Washington

NASA plans to make major new investments in nuclear-powered rockets and spacecraft, its recently appointed head Sean O'Keefe said on 4 February as he unveiled the agency's budget proposal for the fiscal year 2003. But at $15.1 billion, NASA's budget would be virtually unchanged from this year.

O'Keefe added that proposed missions to Jupiter's moon Europa and to Pluto will be scrapped to be replaced with a wider-ranging programme called New Frontiers, modelled after the agency's successful Discovery line of planetary spacecraft.

With a typical mission price tag of about $650 million, New Frontiers will focus on studying the origins of life in the Solar System, as well as other priorities set by a forthcoming review of planetary exploration by the National Academy of Sciences. NASA will solicit mission concepts from laboratories inside and outside the agency this spring, and plans to choose the first winner next year.

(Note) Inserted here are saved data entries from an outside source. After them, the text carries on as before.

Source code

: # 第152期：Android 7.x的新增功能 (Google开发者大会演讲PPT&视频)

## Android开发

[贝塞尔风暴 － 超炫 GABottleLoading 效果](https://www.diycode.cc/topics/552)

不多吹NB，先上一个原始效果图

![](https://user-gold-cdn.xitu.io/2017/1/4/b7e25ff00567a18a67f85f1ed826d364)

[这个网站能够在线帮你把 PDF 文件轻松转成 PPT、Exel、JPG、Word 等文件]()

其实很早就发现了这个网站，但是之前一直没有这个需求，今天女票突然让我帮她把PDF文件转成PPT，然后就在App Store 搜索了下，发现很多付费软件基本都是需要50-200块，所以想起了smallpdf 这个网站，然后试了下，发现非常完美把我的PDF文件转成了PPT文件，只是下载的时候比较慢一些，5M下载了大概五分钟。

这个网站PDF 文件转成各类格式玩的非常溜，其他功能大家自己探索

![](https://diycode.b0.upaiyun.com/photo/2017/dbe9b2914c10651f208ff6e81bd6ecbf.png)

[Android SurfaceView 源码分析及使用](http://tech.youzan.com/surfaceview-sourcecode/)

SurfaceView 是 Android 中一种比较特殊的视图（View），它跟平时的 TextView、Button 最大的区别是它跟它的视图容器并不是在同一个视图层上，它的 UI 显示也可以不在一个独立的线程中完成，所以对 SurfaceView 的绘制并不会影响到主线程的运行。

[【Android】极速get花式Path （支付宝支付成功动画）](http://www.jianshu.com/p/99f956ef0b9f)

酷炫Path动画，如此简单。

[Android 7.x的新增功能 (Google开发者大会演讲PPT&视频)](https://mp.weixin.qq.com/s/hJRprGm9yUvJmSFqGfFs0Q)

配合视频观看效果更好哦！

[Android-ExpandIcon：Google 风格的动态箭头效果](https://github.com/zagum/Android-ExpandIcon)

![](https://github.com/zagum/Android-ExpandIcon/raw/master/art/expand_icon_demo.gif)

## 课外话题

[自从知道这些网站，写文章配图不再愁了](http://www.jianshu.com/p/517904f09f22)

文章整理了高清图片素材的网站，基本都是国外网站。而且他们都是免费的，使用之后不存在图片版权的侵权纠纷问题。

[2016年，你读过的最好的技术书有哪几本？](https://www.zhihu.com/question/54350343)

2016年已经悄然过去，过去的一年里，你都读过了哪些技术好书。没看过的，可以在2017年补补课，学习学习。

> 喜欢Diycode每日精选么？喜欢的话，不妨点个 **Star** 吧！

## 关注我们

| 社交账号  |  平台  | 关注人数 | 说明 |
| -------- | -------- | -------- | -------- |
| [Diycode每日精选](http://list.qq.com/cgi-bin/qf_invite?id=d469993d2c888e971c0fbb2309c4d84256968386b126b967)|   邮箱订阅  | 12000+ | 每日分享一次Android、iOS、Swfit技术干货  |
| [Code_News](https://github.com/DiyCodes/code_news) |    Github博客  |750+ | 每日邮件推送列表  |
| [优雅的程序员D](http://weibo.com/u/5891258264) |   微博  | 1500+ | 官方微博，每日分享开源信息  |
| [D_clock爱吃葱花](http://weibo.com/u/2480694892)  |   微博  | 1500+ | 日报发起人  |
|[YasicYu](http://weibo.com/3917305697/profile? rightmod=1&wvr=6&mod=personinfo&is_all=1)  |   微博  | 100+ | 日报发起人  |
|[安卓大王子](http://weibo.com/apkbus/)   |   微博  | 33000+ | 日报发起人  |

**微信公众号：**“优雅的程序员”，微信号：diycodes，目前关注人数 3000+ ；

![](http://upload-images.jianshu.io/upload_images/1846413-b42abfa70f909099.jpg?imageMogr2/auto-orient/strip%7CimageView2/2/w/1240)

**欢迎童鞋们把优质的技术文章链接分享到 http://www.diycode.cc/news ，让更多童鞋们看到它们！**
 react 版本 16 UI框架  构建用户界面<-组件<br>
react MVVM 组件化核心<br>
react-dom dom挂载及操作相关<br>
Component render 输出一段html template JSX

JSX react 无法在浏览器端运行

The agency is set to make its first significant investments since the 1960s in space nuclear power ($79 million) and nuclear rocket propulsion ($46.5 million) during 2003. It sees these technologies as the best way to cut the time it takes to travel to the outer planets and to increase the working lives of probes and rovers sent to visit planets (see Nature 410, 626; 2001).

These and other technology investments account for much of the 12% increase in NASA's space-science budget, to $3.4 billion. According the White House, the portion of NASA's total budget spent on research and development will grow by 5% to $10 billion.

Funding for the troubled International Space Station drops by 13% to $1.5 billion in the budget proposal. Agency managers have been given two years to solve its fiscal and managerial problems, or resign themselves to having a smaller, less capable station.